**Records for processing**:
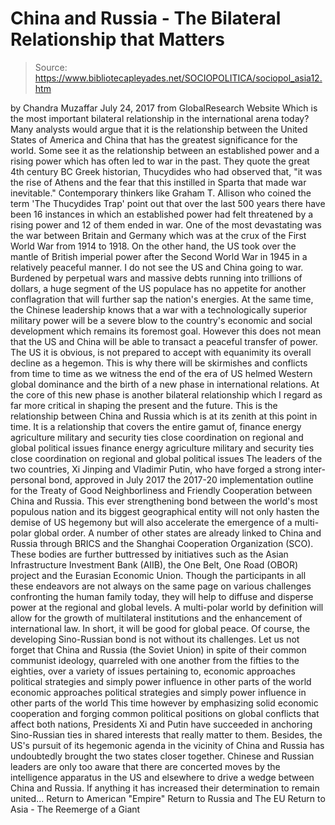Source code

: # China and Russia - The Bilateral Relationship that Matters

> Source: https://www.bibliotecapleyades.net/SOCIOPOLITICA/sociopol_asia12.htm

by Chandra Muzaffar July 24, 2017 from GlobalResearch Website
Which is the most important bilateral relationship in the international arena today?
Many analysts would argue that it is the relationship between the United States of America and China that has the greatest significance for the world. Some see it as the relationship between an established power and a rising power which has often led to war in the past.
They quote the great 4th century BC Greek historian, Thucydides who had observed that,
"it was the rise of Athens and the fear that this instilled in Sparta that made war inevitable."
Contemporary thinkers like Graham T. Allison who coined the term 'The Thucydides Trap' point out that over the last 500 years there have been 16 instances in which an established power had felt threatened by a rising power and 12 of them ended in war.
One of the most devastating was the war between Britain and Germany which was at the crux of the First World War from 1914 to 1918. On the other hand, the US took over the mantle of British imperial power after the Second World War in 1945 in a relatively peaceful manner. I do not see the US and China going to war.
Burdened by perpetual wars and massive debts running into trillions of dollars, a huge segment of the US populace has no appetite for another conflagration that will further sap the nation's energies.
At the same time, the Chinese leadership knows that a war with a technologically superior military power will be a severe blow to the country's economic and social development which remains its foremost goal.
However this does not mean that the US and China will be able to transact a peaceful transfer of power.
The US it is obvious, is not prepared to accept with equanimity its overall decline as a hegemon. This is why there will be skirmishes and conflicts from time to time as we witness the end of the era of US helmed Western global dominance and the birth of a new phase in international relations.
At the core of this new phase is another bilateral relationship which I regard as far more critical in shaping the present and the future.
This is the relationship between China and Russia which is at its zenith at this point in time. It is a relationship that covers the entire gamut of,
finance energy agriculture military and security ties close coordination on regional and global political issues
finance
energy
agriculture
military and security ties
close coordination on regional and global political issues
The leaders of the two countries, Xi Jinping and Vladimir Putin, who have forged a strong inter-personal bond, approved in July 2017 the 2017-20 implementation outline for the Treaty of Good Neighborliness and Friendly Cooperation between China and Russia. This ever strengthening bond between the world's most populous nation and its biggest geographical entity will not only hasten the demise of US hegemony but will also accelerate the emergence of a multi-polar global order.
A number of other states are already linked to China and Russia through BRICS and the Shanghai Cooperation Organization (SCO).
These bodies are further buttressed by initiatives such as the Asian Infrastructure Investment Bank (AIIB), the One Belt, One Road (OBOR) project and the Eurasian Economic Union.
Though the participants in all these endeavors are not always on the same page on various challenges confronting the human family today, they will help to diffuse and disperse power at the regional and global levels. A multi-polar world by definition will allow for the growth of multilateral institutions and the enhancement of international law. In short, it will be good for global peace. Of course, the developing Sino-Russian bond is not without its challenges.
Let us not forget that China and Russia (the Soviet Union) in spite of their common communist ideology, quarreled with one another from the fifties to the eighties, over a variety of issues pertaining to,
economic approaches political strategies and simply power influence in other parts of the world
economic approaches
political strategies and simply power
influence in other parts of the world
This time however by emphasizing solid economic cooperation and forging common political positions on global conflicts that affect both nations, Presidents Xi and Putin have succeeded in anchoring Sino-Russian ties in shared interests that really matter to them.
Besides, the US's pursuit of its hegemonic agenda in the vicinity of China and Russia has undoubtedly brought the two states closer together.
Chinese and Russian leaders are only too aware that there are concerted moves by the intelligence apparatus in the US and elsewhere to drive a wedge between China and Russia.
If anything it has increased their determination to remain united...
Return to American "Empire"
Return to Russia and The EU
Return to Asia - The Reemerge of a Giant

**Exercise details**: Only the lines from the top of the data through the line with "was the rise" should be quoted, exactly and with both ends kept; skip the pictures.

**Response for this exercise**:
Source code

: # China and Russia - The Bilateral Relationship that Matters

> Source: https://www.bibliotecapleyades.net/SOCIOPOLITICA/sociopol_asia12.htm

by Chandra Muzaffar July 24, 2017 from GlobalResearch Website
Which is the most important bilateral relationship in the international arena today?
Many analysts would argue that it is the relationship between the United States of America and China that has the greatest significance for the world. Some see it as the relationship between an established power and a rising power which has often led to war in the past.
They quote the great 4th century BC Greek historian, Thucydides who had observed that,
"it was the rise of Athens and the fear that this instilled in Sparta that made war inevitable."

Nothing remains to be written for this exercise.